Le débat sur le patrimoine des ministres met en lumière une des grandes difficultés de la démocratie française qui est de parler librement de l’argent.  Ce vieux tabou n’est plus compatible avec une des tendances les plus profondes de la société numérique, la libre circulation de l’information comme base du débat et de la décision. L’ère de l’internet et du web changent radicalement le mode de production et de distribution de l’information et imposent à tous une rigueur nouvelle dans le « rendre compte ». Cette transformation est puissante, perturbante et remet en cause beaucoup de pratiques qui sont dans notre pays héritées d’une culture du secret  qui est au fil du temps devenue une des grandes sources des blocages de la société française.

La classe politique n’a pas l’habitude de rendre des comptes

L’analyse de cette poussée fondamentale du désir de transparence ne se limite pas à la seule sphère de l’action publique.
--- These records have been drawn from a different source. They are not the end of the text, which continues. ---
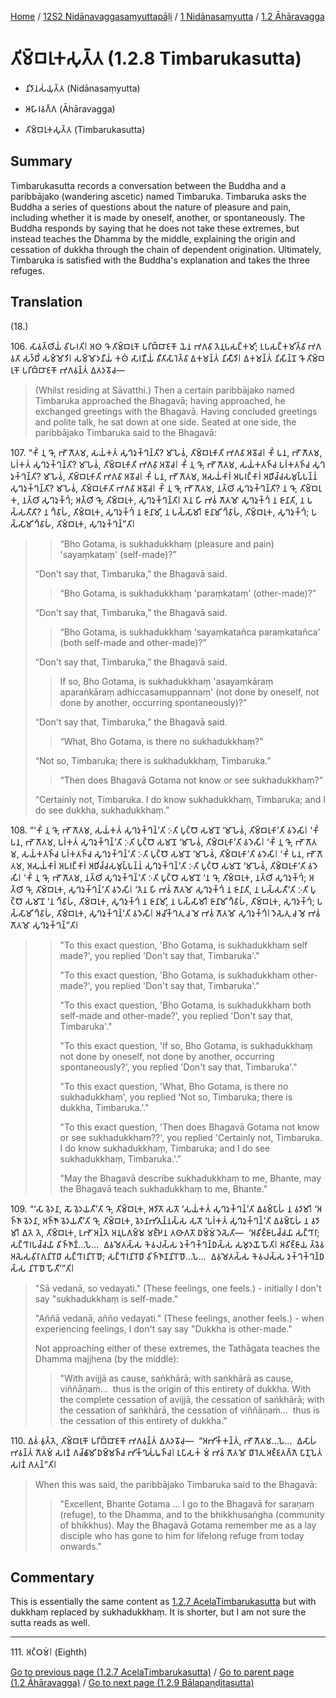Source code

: 
[Home](/) / [12S2 Nidānavaggasaṃyuttapāḷi](../../../12S2.md) / [1 Nidānasaṃyutta](../../1.md) / [1.2 Āhāravagga](../1.2.md)

# 𑀢𑀺𑀫𑁆𑀩𑀭𑀼𑀓𑀲𑀼𑀢𑁆𑀢 (1.2.8 Timbarukasutta)

* 𑀦𑀺𑀤𑀸𑀦𑀲𑀁𑀬𑀼𑀢𑁆𑀢 (Nidānasaṃyutta)

* 𑀆𑀳𑀸𑀭𑀯𑀕𑁆𑀕 (Āhāravagga)

* 𑀢𑀺𑀫𑁆𑀩𑀭𑀼𑀓𑀲𑀼𑀢𑁆𑀢 (Timbarukasutta)

## Summary

Timbarukasutta records a conversation between the Buddha and a paribbājako (wandering ascetic) named Timbaruka. Timbaruka asks the Buddha a series of questions about the nature of pleasure and pain, including whether it is made by oneself, another, or spontaneously. The Buddha responds by saying that he does not take these extremes, but instead teaches the Dhamma by the middle, explaining the origin and cessation of dukkha through the chain of dependent origination. Ultimately, Timbaruka is satisfied with the Buddha's explanation and takes the three refuges.

## Translation

(18.)

106\. 𑀲𑀸𑀯𑀢𑁆𑀣𑀺𑀬𑀁 𑀯𑀺𑀳𑀭𑀢𑀺𑁇 𑀅𑀣 𑀔𑁄 𑀢𑀺𑀫𑁆𑀩𑀭𑀼𑀓𑁄 𑀧𑀭𑀺𑀩𑁆𑀩𑀸𑀚𑀓𑁄 𑀬𑁂𑀦 𑀪𑀕𑀯𑀸 𑀢𑁂𑀦𑀼𑀧𑀲𑀗𑁆𑀓𑀫𑀺; 𑀉𑀧𑀲𑀗𑁆𑀓𑀫𑀺𑀢𑁆𑀯𑀸 𑀪𑀕𑀯𑀢𑀸 𑀲𑀤𑁆𑀥𑀺𑀁 𑀲𑀫𑁆𑀫𑁄𑀤𑀺𑁇 𑀲𑀫𑁆𑀫𑁄𑀤𑀦𑀻𑀬𑀁 𑀓𑀣𑀁 𑀲𑀸𑀭𑀡𑀻𑀬𑀁 𑀯𑀻𑀢𑀺𑀲𑀸𑀭𑁂𑀢𑁆𑀯𑀸 𑀏𑀓𑀫𑀦𑁆𑀢𑀁 𑀦𑀺𑀲𑀻𑀤𑀺𑁇 𑀏𑀓𑀫𑀦𑁆𑀢𑀁 𑀦𑀺𑀲𑀺𑀦𑁆𑀦𑁄 𑀔𑁄 𑀢𑀺𑀫𑁆𑀩𑀭𑀼𑀓𑁄 𑀧𑀭𑀺𑀩𑁆𑀩𑀸𑀚𑀓𑁄 𑀪𑀕𑀯𑀦𑁆𑀢𑀁 𑀏𑀢𑀤𑀯𑁄𑀘—

> (Whilst residing at Sāvatthi.)  Then a certain paribbājako named Timbaruka approached the Bhagavā; having approached, he exchanged greetings with the Bhagavā. Having concluded greetings and polite talk, he sat down at one side. Seated at one side, the paribbājako Timbaruka said to the Bhagavā:

107\. “𑀓𑀺𑀁 𑀦𑀼 𑀔𑁄, 𑀪𑁄 𑀕𑁄𑀢𑀫, 𑀲𑀬𑀁𑀓𑀢𑀁 𑀲𑀼𑀔𑀤𑀼𑀓𑁆𑀔𑀦𑁆𑀢𑀺? 𑀫𑀸 𑀳𑁂𑀯𑀁, 𑀢𑀺𑀫𑁆𑀩𑀭𑀼𑀓𑀸𑀢𑀺 𑀪𑀕𑀯𑀸 𑀅𑀯𑁄𑀘𑁇 𑀓𑀺𑀁 𑀧𑀦, 𑀪𑁄 𑀕𑁄𑀢𑀫, 𑀧𑀭𑀁𑀓𑀢𑀁 𑀲𑀼𑀔𑀤𑀼𑀓𑁆𑀔𑀦𑁆𑀢𑀺? 𑀫𑀸 𑀳𑁂𑀯𑀁, 𑀢𑀺𑀫𑁆𑀩𑀭𑀼𑀓𑀸𑀢𑀺 𑀪𑀕𑀯𑀸 𑀅𑀯𑁄𑀘𑁇 𑀓𑀺𑀁 𑀦𑀼 𑀔𑁄, 𑀪𑁄 𑀕𑁄𑀢𑀫, 𑀲𑀬𑀁𑀓𑀢𑀜𑁆𑀘 𑀧𑀭𑀁𑀓𑀢𑀜𑁆𑀘 𑀲𑀼𑀔𑀤𑀼𑀓𑁆𑀔𑀦𑁆𑀢𑀺? 𑀫𑀸 𑀳𑁂𑀯𑀁, 𑀢𑀺𑀫𑁆𑀩𑀭𑀼𑀓𑀸𑀢𑀺 𑀪𑀕𑀯𑀸 𑀅𑀯𑁄𑀘𑁇 𑀓𑀺𑀁 𑀧𑀦, 𑀪𑁄 𑀕𑁄𑀢𑀫, 𑀅𑀲𑀬𑀁𑀓𑀸𑀭𑀁 𑀅𑀧𑀭𑀗𑁆𑀓𑀸𑀭𑀁 𑀅𑀥𑀺𑀘𑁆𑀘𑀲𑀫𑀼𑀧𑁆𑀧𑀦𑁆𑀦𑀁 𑀲𑀼𑀔𑀤𑀼𑀓𑁆𑀔𑀦𑁆𑀢𑀺? 𑀫𑀸 𑀳𑁂𑀯𑀁, 𑀢𑀺𑀫𑁆𑀩𑀭𑀼𑀓𑀸𑀢𑀺 𑀪𑀕𑀯𑀸 𑀅𑀯𑁄𑀘𑁇 𑀓𑀺𑀁 𑀦𑀼 𑀔𑁄, 𑀪𑁄 𑀕𑁄𑀢𑀫, 𑀦𑀢𑁆𑀣𑀺 𑀲𑀼𑀔𑀤𑀼𑀓𑁆𑀔𑀦𑁆𑀢𑀺? 𑀦 𑀔𑁄, 𑀢𑀺𑀫𑁆𑀩𑀭𑀼𑀓, 𑀦𑀢𑁆𑀣𑀺 𑀲𑀼𑀔𑀤𑀼𑀓𑁆𑀔𑀁; 𑀅𑀢𑁆𑀣𑀺 𑀔𑁄, 𑀢𑀺𑀫𑁆𑀩𑀭𑀼𑀓, 𑀲𑀼𑀔𑀤𑀼𑀓𑁆𑀔𑀦𑁆𑀢𑀺𑁇 𑀢𑁂𑀦 𑀳𑀺 𑀪𑀯𑀁 𑀕𑁄𑀢𑀫𑁄 𑀲𑀼𑀔𑀤𑀼𑀓𑁆𑀔𑀁 𑀦 𑀚𑀸𑀦𑀸𑀢𑀺, 𑀦 𑀧𑀲𑁆𑀲𑀢𑀻𑀢𑀺? 𑀦 𑀔𑁆𑀯𑀸𑀳𑀁, 𑀢𑀺𑀫𑁆𑀩𑀭𑀼𑀓, 𑀲𑀼𑀔𑀤𑀼𑀓𑁆𑀔𑀁 𑀦 𑀚𑀸𑀦𑀸𑀫𑀺, 𑀦 𑀧𑀲𑁆𑀲𑀸𑀫𑀺𑁇 𑀚𑀸𑀦𑀸𑀫𑀺 𑀔𑁆𑀯𑀸𑀳𑀁, 𑀢𑀺𑀫𑁆𑀩𑀭𑀼𑀓, 𑀲𑀼𑀔𑀤𑀼𑀓𑁆𑀔𑀁; 𑀧𑀲𑁆𑀲𑀸𑀫𑀺 𑀔𑁆𑀯𑀸𑀳𑀁, 𑀢𑀺𑀫𑁆𑀩𑀭𑀼𑀓, 𑀲𑀼𑀔𑀤𑀼𑀓𑁆𑀔𑀦𑁆”𑀢𑀺𑁇

> > “Bho Gotama, is sukhadukkhaṃ (pleasure and pain) 'sayaṃkataṃ' (self-made)?”
>
> “Don't say that, Timbaruka,” the Bhagavā said.
>
> > “Bho Gotama, is sukhadukkhaṃ 'paraṃkataṃ' (other-made)?”
>
> “Don't say that, Timbaruka,” the Bhagavā said.
>
> > “Bho Gotama, is sukhadukkhaṃ 'sayaṃkatañca paraṃkatañca' (both self-made and other-made)?”
>
> “Don't say that, Timbaruka,” the Bhagavā said.
>
> > If so, Bho Gotama, is sukhadukkhaṃ 'asayaṃkāraṃ aparaṅkāraṃ adhiccasamuppannaṃ' (not done by oneself, not done by another, occurring spontaneously)?”
>
> “Don't say that, Timbaruka,” the Bhagavā said.
>
> > “What, Bho Gotama, is there no sukhadukkhaṃ?”
>
> “Not so, Timbaruka; there is sukhadukkhaṃ, Timbaruka.”
>
> > “Then does Bhagavā Gotama not know or see sukhadukkhaṃ?”
>
> “Certainly not, Timbaruka. I do know sukhadukkhaṃ, Timbaruka; and I do see dukkha, sukhadukkhaṃ.”

108\. “‘𑀓𑀺𑀁 𑀦𑀼 𑀔𑁄, 𑀪𑁄 𑀕𑁄𑀢𑀫, 𑀲𑀬𑀁𑀓𑀢𑀁 𑀲𑀼𑀔𑀤𑀼𑀓𑁆𑀔𑀦𑁆’𑀢𑀺 𑀇𑀢𑀺 𑀧𑀼𑀝𑁆𑀞𑁄 𑀲𑀫𑀸𑀦𑁄 ‘𑀫𑀸 𑀳𑁂𑀯𑀁, 𑀢𑀺𑀫𑁆𑀩𑀭𑀼𑀓𑀸’𑀢𑀺 𑀯𑀤𑁂𑀲𑀺𑁇 ‘𑀓𑀺𑀁 𑀧𑀦, 𑀪𑁄 𑀕𑁄𑀢𑀫, 𑀧𑀭𑀁𑀓𑀢𑀁 𑀲𑀼𑀔𑀤𑀼𑀓𑁆𑀔𑀦𑁆’𑀢𑀺 𑀇𑀢𑀺 𑀧𑀼𑀝𑁆𑀞𑁄 𑀲𑀫𑀸𑀦𑁄 ‘𑀫𑀸 𑀳𑁂𑀯𑀁, 𑀢𑀺𑀫𑁆𑀩𑀭𑀼𑀓𑀸’𑀢𑀺 𑀯𑀤𑁂𑀲𑀺𑁇 ‘𑀓𑀺𑀁 𑀦𑀼 𑀔𑁄, 𑀪𑁄 𑀕𑁄𑀢𑀫, 𑀲𑀬𑀁𑀓𑀢𑀜𑁆𑀘 𑀧𑀭𑀁𑀓𑀢𑀜𑁆𑀘 𑀲𑀼𑀔𑀤𑀼𑀓𑁆𑀔𑀦𑁆’𑀢𑀺 𑀇𑀢𑀺 𑀧𑀼𑀝𑁆𑀞𑁄 𑀲𑀫𑀸𑀦𑁄 ‘𑀫𑀸 𑀳𑁂𑀯𑀁, 𑀢𑀺𑀫𑁆𑀩𑀭𑀼𑀓𑀸’𑀢𑀺 𑀯𑀤𑁂𑀲𑀺𑁇 ‘𑀓𑀺𑀁 𑀧𑀦, 𑀪𑁄 𑀕𑁄𑀢𑀫, 𑀅𑀲𑀬𑀁𑀓𑀸𑀭𑀁 𑀅𑀧𑀭𑀗𑁆𑀓𑀸𑀭𑀁 𑀅𑀥𑀺𑀘𑁆𑀘𑀲𑀫𑀼𑀧𑁆𑀧𑀦𑁆𑀦𑀁 𑀲𑀼𑀔𑀤𑀼𑀓𑁆𑀔𑀦𑁆’𑀢𑀺 𑀇𑀢𑀺 𑀧𑀼𑀝𑁆𑀞𑁄 𑀲𑀫𑀸𑀦𑁄 ‘𑀫𑀸 𑀳𑁂𑀯𑀁, 𑀢𑀺𑀫𑁆𑀩𑀭𑀼𑀓𑀸’𑀢𑀺 𑀯𑀤𑁂𑀲𑀺𑁇 ‘𑀓𑀺𑀁 𑀦𑀼 𑀔𑁄, 𑀪𑁄 𑀕𑁄𑀢𑀫, 𑀦𑀢𑁆𑀣𑀺 𑀲𑀼𑀔𑀤𑀼𑀓𑁆𑀔𑀦𑁆’𑀢𑀺 𑀇𑀢𑀺 𑀧𑀼𑀝𑁆𑀞𑁄 𑀲𑀫𑀸𑀦𑁄 ‘𑀦 𑀔𑁄, 𑀢𑀺𑀫𑁆𑀩𑀭𑀼𑀓, 𑀦𑀢𑁆𑀣𑀺 𑀲𑀼𑀔𑀤𑀼𑀓𑁆𑀔𑀁; 𑀅𑀢𑁆𑀣𑀺 𑀔𑁄, 𑀢𑀺𑀫𑁆𑀩𑀭𑀼𑀓, 𑀲𑀼𑀔𑀤𑀼𑀓𑁆𑀔𑀦𑁆’𑀢𑀺 𑀯𑀤𑁂𑀲𑀺𑁇 ‘𑀢𑁂𑀦 𑀳𑀺 𑀪𑀯𑀁 𑀕𑁄𑀢𑀫𑁄 𑀲𑀼𑀔𑀤𑀼𑀓𑁆𑀔𑀁 𑀦 𑀚𑀸𑀦𑀸𑀢𑀺, 𑀦 𑀧𑀲𑁆𑀲𑀢𑀻’𑀢𑀺 𑀇𑀢𑀺 𑀧𑀼𑀝𑁆𑀞𑁄 𑀲𑀫𑀸𑀦𑁄 ‘𑀦 𑀔𑁆𑀯𑀸𑀳𑀁, 𑀢𑀺𑀫𑁆𑀩𑀭𑀼𑀓, 𑀲𑀼𑀔𑀤𑀼𑀓𑁆𑀔𑀁 𑀦 𑀚𑀸𑀦𑀸𑀫𑀺, 𑀦 𑀧𑀲𑁆𑀲𑀸𑀫𑀺𑁇 𑀚𑀸𑀦𑀸𑀫𑀺 𑀔𑁆𑀯𑀸𑀳𑀁, 𑀢𑀺𑀫𑁆𑀩𑀭𑀼𑀓, 𑀲𑀼𑀔𑀤𑀼𑀓𑁆𑀔𑀁; 𑀧𑀲𑁆𑀲𑀸𑀫𑀺 𑀔𑁆𑀯𑀸𑀳𑀁, 𑀢𑀺𑀫𑁆𑀩𑀭𑀼𑀓, 𑀲𑀼𑀔𑀤𑀼𑀓𑁆𑀔𑀦𑁆’𑀢𑀺 𑀯𑀤𑁂𑀲𑀺𑁇 𑀆𑀘𑀺𑀓𑁆𑀔𑀢𑀼 𑀘 𑀫𑁂 𑀪𑀯𑀁 𑀕𑁄𑀢𑀫𑁄 𑀲𑀼𑀔𑀤𑀼𑀓𑁆𑀔𑀁𑁇 𑀤𑁂𑀲𑁂𑀢𑀼 𑀘 𑀫𑁂 𑀪𑀯𑀁 𑀕𑁄𑀢𑀫𑁄 𑀲𑀼𑀔𑀤𑀼𑀓𑁆𑀔𑀦𑁆”𑀢𑀺𑁇

> > "To this exact question, 'Bho Gotama, is sukhadukkhaṃ self made?', you replied 'Don't say that, Timbaruka'."
> >
> > "To this exact question, 'Bho Gotama, is sukhadukkhaṃ other-made?', you replied 'Don't say that, Timbaruka'."
> >
> > "To this exact question, 'Bho Gotama, is sukhadukkhaṃ both self-made and other-made?', you replied 'Don't say that, Timbaruka'."
> >
> > "To this exact question, 'If so, Bho Gotama, is sukhadukkhaṃ not done by oneself, not done by another, occurring spontaneously?', you replied 'Don't say that, Timbaruka'."
> >
> > "To this exact question, 'What, Bho Gotama, is there no sukhadukkhaṃ', you replied 'Not so, Timbaruka; there is dukkha, Timbaruka.'."
> >
> > "To this exact question, 'Then does Bhagavā Gotama not know or see sukhadukkhaṃ??', you replied 'Certainly not, Timbaruka. I do know sukhadukkhaṃ, Timbaruka; and I do see sukhadukkhaṃ, Timbaruka.'."
> >
> > "May the Bhagavā describe sukhadukkhaṃ to me, Bhante, may the Bhagavā teach sukhadukkhaṃ to me, Bhante."

109\. “‘𑀲𑀸 𑀯𑁂𑀤𑀦𑀸, 𑀲𑁄 𑀯𑁂𑀤𑀬𑀢𑀻’𑀢𑀺 𑀔𑁄, 𑀢𑀺𑀫𑁆𑀩𑀭𑀼𑀓, 𑀆𑀤𑀺𑀢𑁄 𑀲𑀢𑁄 ‘𑀲𑀬𑀁𑀓𑀢𑀁 𑀲𑀼𑀔𑀤𑀼𑀓𑁆𑀔𑀦𑁆’𑀢𑀺 𑀏𑀯𑀫𑁆𑀧𑀸𑀳𑀁 𑀦 𑀯𑀤𑀸𑀫𑀺𑁇 ‘𑀅𑀜𑁆𑀜𑀸 𑀯𑁂𑀤𑀦𑀸, 𑀅𑀜𑁆𑀜𑁄 𑀯𑁂𑀤𑀬𑀢𑀻’𑀢𑀺 𑀔𑁄, 𑀢𑀺𑀫𑁆𑀩𑀭𑀼𑀓, 𑀯𑁂𑀤𑀦𑀸𑀪𑀺𑀢𑀼𑀦𑁆𑀦𑀲𑁆𑀲 𑀲𑀢𑁄 ‘𑀧𑀭𑀁𑀓𑀢𑀁 𑀲𑀼𑀔𑀤𑀼𑀓𑁆𑀔𑀦𑁆’𑀢𑀺 𑀏𑀯𑀫𑁆𑀧𑀸𑀳𑀁 𑀦 𑀯𑀤𑀸𑀫𑀺𑁇 𑀏𑀢𑁂 𑀢𑁂, 𑀢𑀺𑀫𑁆𑀩𑀭𑀼𑀓, 𑀉𑀪𑁄 𑀅𑀦𑁆𑀢𑁂 𑀅𑀦𑀼𑀧𑀕𑀫𑁆𑀫 𑀫𑀚𑁆𑀛𑁂𑀦 𑀢𑀣𑀸𑀕𑀢𑁄 𑀥𑀫𑁆𑀫𑀁 𑀤𑁂𑀲𑁂𑀢𑀺—  ‘𑀅𑀯𑀺𑀚𑁆𑀚𑀸𑀧𑀘𑁆𑀘𑀬𑀸 𑀲𑀗𑁆𑀔𑀸𑀭𑀸; 𑀲𑀗𑁆𑀔𑀸𑀭𑀧𑀘𑁆𑀘𑀬𑀸 𑀯𑀺𑀜𑁆𑀜𑀸𑀡𑀁…𑀧𑁂…  𑀏𑀯𑀫𑁂𑀢𑀲𑁆𑀲 𑀓𑁂𑀯𑀮𑀲𑁆𑀲 𑀤𑀼𑀓𑁆𑀔𑀓𑁆𑀔𑀦𑁆𑀥𑀲𑁆𑀲 𑀲𑀫𑀼𑀤𑀬𑁄 𑀳𑁄𑀢𑀺𑁇 𑀅𑀯𑀺𑀚𑁆𑀚𑀸𑀬 𑀢𑁆𑀯𑁂𑀯 𑀅𑀲𑁂𑀲𑀯𑀺𑀭𑀸𑀕𑀦𑀺𑀭𑁄𑀥𑀸 𑀲𑀗𑁆𑀔𑀸𑀭𑀦𑀺𑀭𑁄𑀥𑁄; 𑀲𑀗𑁆𑀔𑀸𑀭𑀦𑀺𑀭𑁄𑀥𑀸 𑀯𑀺𑀜𑁆𑀜𑀸𑀡𑀦𑀺𑀭𑁄𑀥𑁄…𑀧𑁂…  𑀏𑀯𑀫𑁂𑀢𑀲𑁆𑀲 𑀓𑁂𑀯𑀮𑀲𑁆𑀲 𑀤𑀼𑀓𑁆𑀔𑀓𑁆𑀔𑀦𑁆𑀥𑀲𑁆𑀲 𑀦𑀺𑀭𑁄𑀥𑁄 𑀳𑁄𑀢𑀻’”𑀢𑀺𑁇

> "Sā vedanā, so vedayati." (These feelings, one feels.) - initially I don't say "sukhadukkhaṃ is self-made."
>
> "Aññā vedanā, añño vedayati." (These feelings, another feels.) - when experiencing feelings, I don't say say "Dukkha is other-made."
>
> Not approaching either of these extremes, the Tathāgata teaches the Dhamma majjhena (by the middle):
>
> > "With avijjā as cause, saṅkhārā; with saṅkhārā as cause, viññāṇaṁ…  thus is the origin of this entirety of dukkha. With the complete cessation of avijjā, the cessation of saṅkhārā; with the cessation of saṅkhārā, the cessation of viññāṇaṁ…  thus is the cessation of this entirety of dukkha.”

110\. 𑀏𑀯𑀁 𑀯𑀼𑀢𑁆𑀢𑁂, 𑀢𑀺𑀫𑁆𑀩𑀭𑀼𑀓𑁄 𑀧𑀭𑀺𑀩𑁆𑀩𑀸𑀚𑀓𑁄 𑀪𑀕𑀯𑀦𑁆𑀢𑀁 𑀏𑀢𑀤𑀯𑁄𑀘—  “𑀅𑀪𑀺𑀓𑁆𑀓𑀦𑁆𑀢𑀁, 𑀪𑁄 𑀕𑁄𑀢𑀫…𑀧𑁂…  𑀏𑀲𑀸𑀳𑀁 𑀪𑀯𑀦𑁆𑀢𑀁 𑀕𑁄𑀢𑀫𑀁 𑀲𑀭𑀡𑀁 𑀕𑀘𑁆𑀙𑀸𑀫𑀺 𑀥𑀫𑁆𑀫𑀜𑁆𑀘 𑀪𑀺𑀓𑁆𑀔𑀼𑀲𑀁𑀖𑀜𑁆𑀘𑁇 𑀉𑀧𑀸𑀲𑀓𑀁 𑀫𑀁 𑀪𑀯𑀁 𑀕𑁄𑀢𑀫𑁄 𑀥𑀸𑀭𑁂𑀢𑀼 𑀅𑀚𑁆𑀚𑀢𑀕𑁆𑀕𑁂 𑀧𑀸𑀡𑀼𑀧𑁂𑀢𑀁 𑀲𑀭𑀡𑀁 𑀕𑀢𑀦𑁆”𑀢𑀺𑁇

> When this was said, the paribbājako Timbaruka said to the Bhagavā:
>
> > "Excellent, Bhante Gotama … I go to the Bhagavā for saraṇaṃ (refuge), to the Dhamma, and to the bhikkhusaṅgha (community of bhikkhus). May the Bhagavā Gotama remember me as a lay disciple who has gone to him for lifelong refuge from today onwards."

## Commentary

This is essentially the same content as [1.2.7 AcelaTimbarukasutta](1.2.7.md) but with dukkhaṃ replaced by sukhadukkhaṃ. It is shorter, but I am not sure the sutta reads as well.

---

111\. 𑀅𑀝𑁆𑀞𑀫𑀁𑁇 (Eighth)

[Go to previous page (1.2.7 AcelaTimbarukasutta)](1.2.7.md) / [Go to parent page (1.2 Āhāravagga)](../1.2.md) / [Go to next page (1.2.9 Bālapaṇḍitasutta)](1.2.9.md)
Elle y est encore plus légitime car il s’agit de l’argent public confié par le peuple souverain à ses représentants pour en faire le meilleur usage. Le droit de lever l’impôt dans la clarté est un des fondements du pouvoir démocratique et a été à l’origine de toutes les révolutions contre l'absolutisme royal. La Magna Carta de 1214 en est la source historique. Face à l’absolutisme royal le contrôle de la dépense et donc la légitimité des prélèvements obligatoires - le consentement à l'impôt - constituent la base existentielle du rôle du parlement. Que l’on attende des parlementaires à leur tour la plus grande transparence sur leurs revenus pour éviter toute suspicion à leur égard est un des fondements sacrés de la démocratie. Ce principe s’étend naturellement à tous ceux qui exercent une autorité publique. Il est curieux, dès lors, d’entendre parler de déballage ou de voyeurisme quand il ne s’agit que d’exercer un contrôle démocratique sur les représentants du peuple dans l’exercice de leur mission.  Il est en effet piquant de constater que deux ministres du budget, de deux appartenances politiques distinctes, ont pu être en quelques années suspectés de manque de probité et de transparence…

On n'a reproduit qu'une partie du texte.